Which lines in the data contain the word "Next"? Please copy each of them.

(Source texts of formatted documents)
::::::::::
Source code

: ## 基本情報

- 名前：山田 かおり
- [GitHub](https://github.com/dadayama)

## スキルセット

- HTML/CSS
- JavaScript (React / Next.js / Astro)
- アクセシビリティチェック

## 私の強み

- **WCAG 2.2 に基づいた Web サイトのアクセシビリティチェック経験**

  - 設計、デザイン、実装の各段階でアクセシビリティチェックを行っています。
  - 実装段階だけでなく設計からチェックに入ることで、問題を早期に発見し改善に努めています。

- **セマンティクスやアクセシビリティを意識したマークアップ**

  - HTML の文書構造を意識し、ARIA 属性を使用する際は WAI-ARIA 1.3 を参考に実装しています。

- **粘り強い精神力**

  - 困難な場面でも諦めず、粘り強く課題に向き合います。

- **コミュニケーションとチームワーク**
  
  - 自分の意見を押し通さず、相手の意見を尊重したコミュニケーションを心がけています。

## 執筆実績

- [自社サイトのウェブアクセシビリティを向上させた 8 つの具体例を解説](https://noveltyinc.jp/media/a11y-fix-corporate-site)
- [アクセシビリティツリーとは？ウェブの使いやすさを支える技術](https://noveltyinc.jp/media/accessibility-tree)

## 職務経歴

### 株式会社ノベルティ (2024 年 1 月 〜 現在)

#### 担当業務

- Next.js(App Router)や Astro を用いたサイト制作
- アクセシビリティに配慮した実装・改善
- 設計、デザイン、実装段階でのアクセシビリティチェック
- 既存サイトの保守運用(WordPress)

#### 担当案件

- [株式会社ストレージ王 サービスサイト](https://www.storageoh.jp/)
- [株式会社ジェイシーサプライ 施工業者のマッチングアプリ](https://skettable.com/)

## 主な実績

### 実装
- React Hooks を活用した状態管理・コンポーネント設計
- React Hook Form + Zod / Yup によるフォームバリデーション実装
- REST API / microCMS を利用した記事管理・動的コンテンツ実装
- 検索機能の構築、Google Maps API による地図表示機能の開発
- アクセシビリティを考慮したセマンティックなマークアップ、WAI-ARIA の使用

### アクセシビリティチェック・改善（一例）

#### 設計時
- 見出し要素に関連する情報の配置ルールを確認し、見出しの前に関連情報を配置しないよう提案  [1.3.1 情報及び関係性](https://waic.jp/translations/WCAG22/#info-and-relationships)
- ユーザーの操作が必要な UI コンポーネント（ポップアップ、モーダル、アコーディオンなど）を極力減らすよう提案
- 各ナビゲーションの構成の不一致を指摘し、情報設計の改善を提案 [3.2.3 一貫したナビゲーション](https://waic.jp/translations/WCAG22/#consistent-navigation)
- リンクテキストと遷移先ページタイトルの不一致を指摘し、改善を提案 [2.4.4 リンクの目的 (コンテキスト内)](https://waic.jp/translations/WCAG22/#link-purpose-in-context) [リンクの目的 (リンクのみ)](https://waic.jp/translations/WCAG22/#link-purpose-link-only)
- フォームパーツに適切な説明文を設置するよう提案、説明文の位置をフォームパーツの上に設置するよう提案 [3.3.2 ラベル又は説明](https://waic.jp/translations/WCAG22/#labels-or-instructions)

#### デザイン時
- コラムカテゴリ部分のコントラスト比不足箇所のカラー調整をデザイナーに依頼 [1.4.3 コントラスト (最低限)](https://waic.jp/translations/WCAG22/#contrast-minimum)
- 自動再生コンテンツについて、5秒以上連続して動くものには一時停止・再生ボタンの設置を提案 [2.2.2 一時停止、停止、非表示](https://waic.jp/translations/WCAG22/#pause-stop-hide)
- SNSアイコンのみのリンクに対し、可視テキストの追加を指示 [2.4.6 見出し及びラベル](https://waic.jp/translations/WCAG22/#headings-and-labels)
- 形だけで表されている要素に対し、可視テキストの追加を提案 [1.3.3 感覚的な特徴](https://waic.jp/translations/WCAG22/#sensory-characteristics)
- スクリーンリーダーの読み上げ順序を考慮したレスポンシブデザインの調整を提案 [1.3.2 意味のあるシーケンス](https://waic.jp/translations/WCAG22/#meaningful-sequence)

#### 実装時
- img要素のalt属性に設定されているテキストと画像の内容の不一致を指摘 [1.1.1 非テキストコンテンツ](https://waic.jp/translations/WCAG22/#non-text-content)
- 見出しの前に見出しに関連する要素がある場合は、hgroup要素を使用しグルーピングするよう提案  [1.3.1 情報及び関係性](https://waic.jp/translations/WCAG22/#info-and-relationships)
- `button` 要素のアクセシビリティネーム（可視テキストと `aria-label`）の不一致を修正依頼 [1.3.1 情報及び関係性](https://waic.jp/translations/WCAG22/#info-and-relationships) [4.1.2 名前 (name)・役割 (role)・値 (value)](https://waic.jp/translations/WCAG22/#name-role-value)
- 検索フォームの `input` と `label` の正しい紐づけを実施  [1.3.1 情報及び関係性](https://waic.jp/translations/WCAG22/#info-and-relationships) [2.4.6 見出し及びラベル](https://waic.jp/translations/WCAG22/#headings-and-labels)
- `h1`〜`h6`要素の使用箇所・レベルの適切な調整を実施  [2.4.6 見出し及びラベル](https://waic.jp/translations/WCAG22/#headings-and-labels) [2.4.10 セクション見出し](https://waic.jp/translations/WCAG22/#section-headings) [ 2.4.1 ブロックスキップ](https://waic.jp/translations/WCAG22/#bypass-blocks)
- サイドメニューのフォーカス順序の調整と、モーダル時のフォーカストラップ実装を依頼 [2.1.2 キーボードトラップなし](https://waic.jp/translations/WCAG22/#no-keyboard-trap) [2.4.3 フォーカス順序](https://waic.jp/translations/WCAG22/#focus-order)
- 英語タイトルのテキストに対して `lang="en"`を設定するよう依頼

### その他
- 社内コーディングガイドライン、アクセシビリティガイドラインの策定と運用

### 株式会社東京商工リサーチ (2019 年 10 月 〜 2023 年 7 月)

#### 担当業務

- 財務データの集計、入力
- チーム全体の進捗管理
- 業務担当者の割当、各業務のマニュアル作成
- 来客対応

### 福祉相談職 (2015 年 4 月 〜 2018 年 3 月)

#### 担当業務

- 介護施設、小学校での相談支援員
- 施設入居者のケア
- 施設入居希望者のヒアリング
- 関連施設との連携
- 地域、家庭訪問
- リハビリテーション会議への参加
::::::::::
** RESPONSE AREA **
- JavaScript (React / Next.js / Astro)
- Next.js(App Router)や Astro を用いたサイト制作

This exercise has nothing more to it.